• [What the task requires] Quote only the span from the first line of the entries to the line containing "### Step 6: Repeat for All Components", both ends kept. Leave every picture out.

• [Records for processing]
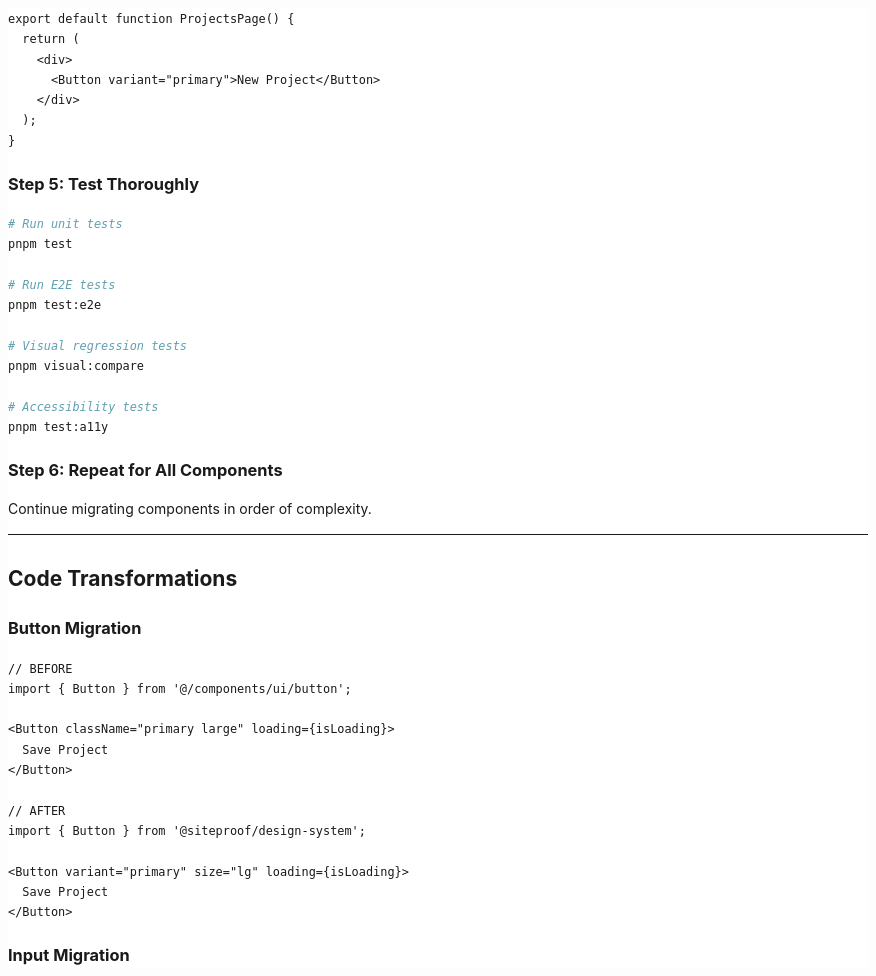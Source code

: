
 ```tsx
export default function ProjectsPage() {
  return (
    <div>
      <Button variant="primary">New Project</Button>
    </div>
  );
}
```

### Step 5: Test Thoroughly

```bash
# Run unit tests
pnpm test

# Run E2E tests
pnpm test:e2e

# Visual regression tests
pnpm visual:compare

# Accessibility tests
pnpm test:a11y
```

### Step 6: Repeat for All Components

Continue migrating components in order of complexity.

---

## Code Transformations

### Button Migration

```tsx
// BEFORE
import { Button } from '@/components/ui/button';

<Button className="primary large" loading={isLoading}>
  Save Project
</Button>

// AFTER
import { Button } from '@siteproof/design-system';

<Button variant="primary" size="lg" loading={isLoading}>
  Save Project
</Button>
```

### Input Migration
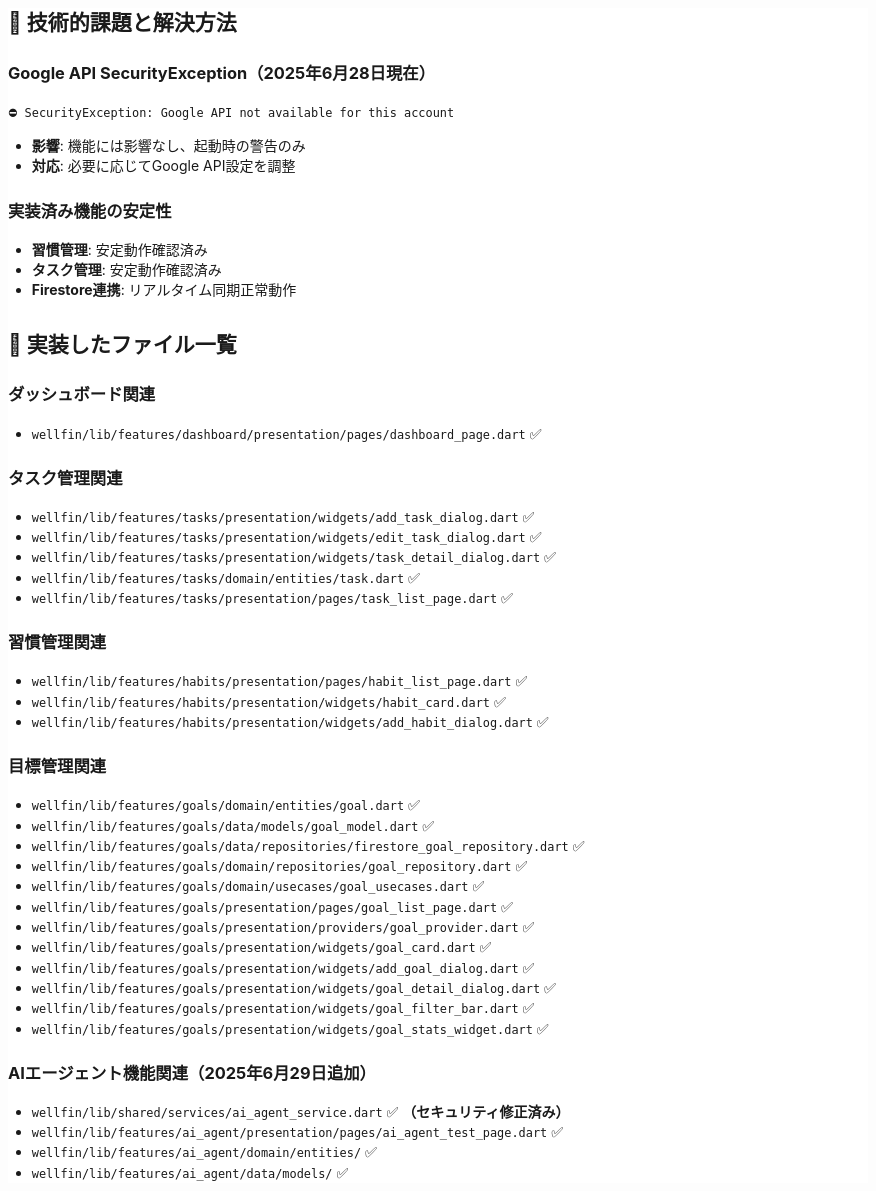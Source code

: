 ## 🔧 技術的課題と解決方法

### Google API SecurityException（2025年6月28日現在）
```
⛔ SecurityException: Google API not available for this account
```
- **影響**: 機能には影響なし、起動時の警告のみ
- **対応**: 必要に応じてGoogle API設定を調整

### 実装済み機能の安定性
- **習慣管理**: 安定動作確認済み
- **タスク管理**: 安定動作確認済み
- **Firestore連携**: リアルタイム同期正常動作

## 📁 実装したファイル一覧

### ダッシュボード関連
- `wellfin/lib/features/dashboard/presentation/pages/dashboard_page.dart` ✅

### タスク管理関連
- `wellfin/lib/features/tasks/presentation/widgets/add_task_dialog.dart` ✅
- `wellfin/lib/features/tasks/presentation/widgets/edit_task_dialog.dart` ✅
- `wellfin/lib/features/tasks/presentation/widgets/task_detail_dialog.dart` ✅
- `wellfin/lib/features/tasks/domain/entities/task.dart` ✅
- `wellfin/lib/features/tasks/presentation/pages/task_list_page.dart` ✅

### 習慣管理関連
- `wellfin/lib/features/habits/presentation/pages/habit_list_page.dart` ✅
- `wellfin/lib/features/habits/presentation/widgets/habit_card.dart` ✅
- `wellfin/lib/features/habits/presentation/widgets/add_habit_dialog.dart` ✅

### 目標管理関連
- `wellfin/lib/features/goals/domain/entities/goal.dart` ✅
- `wellfin/lib/features/goals/data/models/goal_model.dart` ✅
- `wellfin/lib/features/goals/data/repositories/firestore_goal_repository.dart` ✅
- `wellfin/lib/features/goals/domain/repositories/goal_repository.dart` ✅
- `wellfin/lib/features/goals/domain/usecases/goal_usecases.dart` ✅
- `wellfin/lib/features/goals/presentation/pages/goal_list_page.dart` ✅
- `wellfin/lib/features/goals/presentation/providers/goal_provider.dart` ✅
- `wellfin/lib/features/goals/presentation/widgets/goal_card.dart` ✅
- `wellfin/lib/features/goals/presentation/widgets/add_goal_dialog.dart` ✅
- `wellfin/lib/features/goals/presentation/widgets/goal_detail_dialog.dart` ✅
- `wellfin/lib/features/goals/presentation/widgets/goal_filter_bar.dart` ✅
- `wellfin/lib/features/goals/presentation/widgets/goal_stats_widget.dart` ✅

### AIエージェント機能関連（2025年6月29日追加）
- `wellfin/lib/shared/services/ai_agent_service.dart` ✅ **（セキュリティ修正済み）**
- `wellfin/lib/features/ai_agent/presentation/pages/ai_agent_test_page.dart` ✅
- `wellfin/lib/features/ai_agent/domain/entities/` ✅
- `wellfin/lib/features/ai_agent/data/models/` ✅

• [Expected answer]
Source code

:
 ```tsx
export default function ProjectsPage() {
  return (
    <div>
      <Button variant="primary">New Project</Button>
    </div>
  );
}
```

### Step 5: Test Thoroughly

```bash
# Run unit tests
pnpm test

# Run E2E tests
pnpm test:e2e

# Visual regression tests
pnpm visual:compare

# Accessibility tests
pnpm test:a11y
```

### Step 6: Repeat for All Components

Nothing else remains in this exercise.